Background: In patients with an acute ischemic stroke, the penumbra is defined as ischemic tissue that remains salvageable when reperfusion occurs. However, the expected clinical recovery congruent with penumbral salvage is not always observed.
Aims: We aimed to determine whether the magnetic resonance imaging (MRI)-defined penumbra includes irreversible neuronal loss that impedes expected clinical recovery after reperfusion.
Methods: In the prospective French Acute Multimodal Imaging Study to Select Patients for Mechanical Thrombectomy (FRAME) and an observational cohort of patients with large vessel occlusions undergoing endovascular treatment, we quantified penumbral integrity by fluid-attenuated inversion recovery (FLAIR) changes. We studied the influence of recanalization status on the evolution of penumbral FLAIR changes and studied penumbral FLAIR changes as predictor of tissue fate and functional outcome on the 90-day modified Rankin Scale (mRS).

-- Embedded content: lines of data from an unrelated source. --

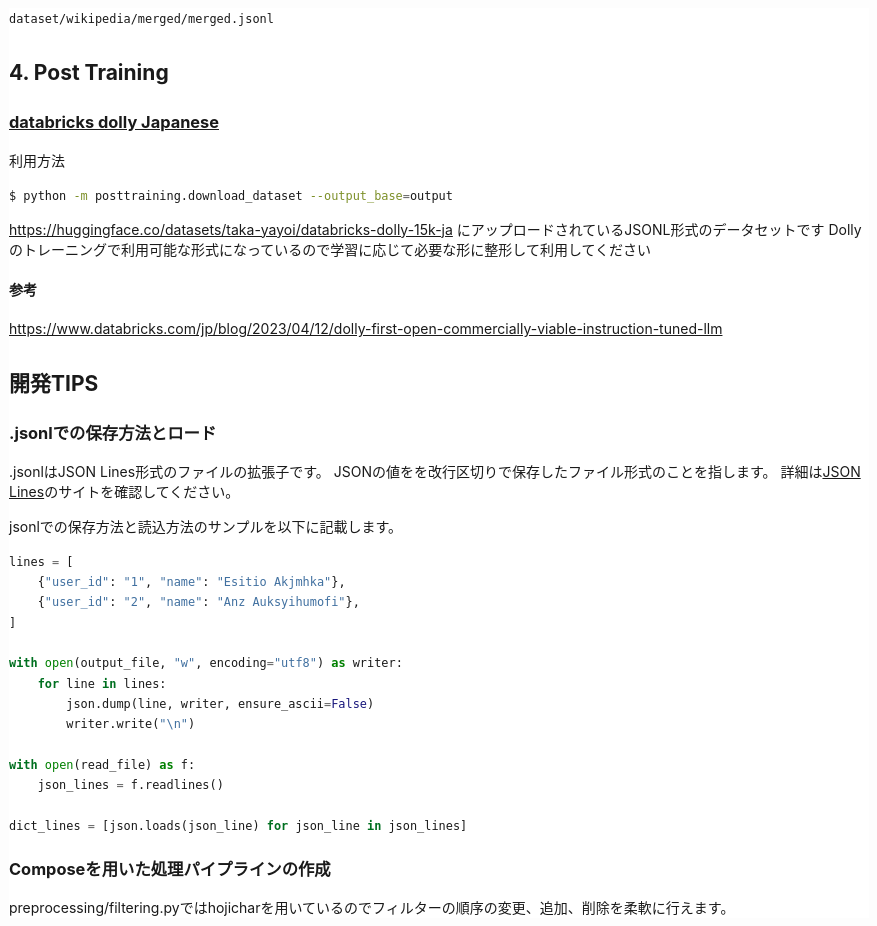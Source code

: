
 ```
dataset/wikipedia/merged/merged.jsonl
```

## 4. Post Training

### [databricks dolly Japanese](https://huggingface.co/datasets/taka-yayoi/databricks-dolly-15k-ja)

利用方法

```sh
$ python -m posttraining.download_dataset --output_base=output
```

https://huggingface.co/datasets/taka-yayoi/databricks-dolly-15k-ja にアップロードされているJSONL形式のデータセットです
Dollyのトレーニングで利用可能な形式になっているので学習に応じて必要な形に整形して利用してください

#### 参考

https://www.databricks.com/jp/blog/2023/04/12/dolly-first-open-commercially-viable-instruction-tuned-llm

## 開発TIPS

### .jsonlでの保存方法とロード

.jsonlはJSON Lines形式のファイルの拡張子です。
JSONの値をを改行区切りで保存したファイル形式のことを指します。
詳細は[JSON Lines](https://jsonlines.org/)のサイトを確認してください。

jsonlでの保存方法と読込方法のサンプルを以下に記載します。

```py
lines = [
    {"user_id": "1", "name": "Esitio Akjmhka"},
    {"user_id": "2", "name": "Anz Auksyihumofi"},
]

with open(output_file, "w", encoding="utf8") as writer:
    for line in lines:
        json.dump(line, writer, ensure_ascii=False)
        writer.write("\n")

with open(read_file) as f:
    json_lines = f.readlines()

dict_lines = [json.loads(json_line) for json_line in json_lines]
```

### Composeを用いた処理パイプラインの作成

preprocessing/filtering.pyではhojicharを用いているのでフィルターの順序の変更、追加、削除を柔軟に行えます。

Results: Recanalization status did not modify the evolution of rFLAIR signal intensity (SI) over time in the total cohort, but was associated with lower SI in the FRAME subset (b = -0.06, p for interaction = 0.04). Median rFLAIR SI was higher at baseline in the subsequently infarcted penumbra compared to the salvaged (ratio = 1.07, standard deviation (SD) = 0.07 vs 1.03, SD = 0.06 p < 0.0001, n = 150). The severity and extent of rFLAIR SI changes did not predict 90-day functional outcome in univariate (p = 0.09) and multivariate logistic regression (p = 0.4).
Conclusions: Recanalization status did not influence the evolution of penumbral FLAIR changes. FLAIR SI changes in the baseline penumbra were associated with tissue fate, but not functional outcome.
Keywords: Endovascular treatment; ischemic stroke; magnetic resonance imaging; outcome; penumbra; vasogenic edema.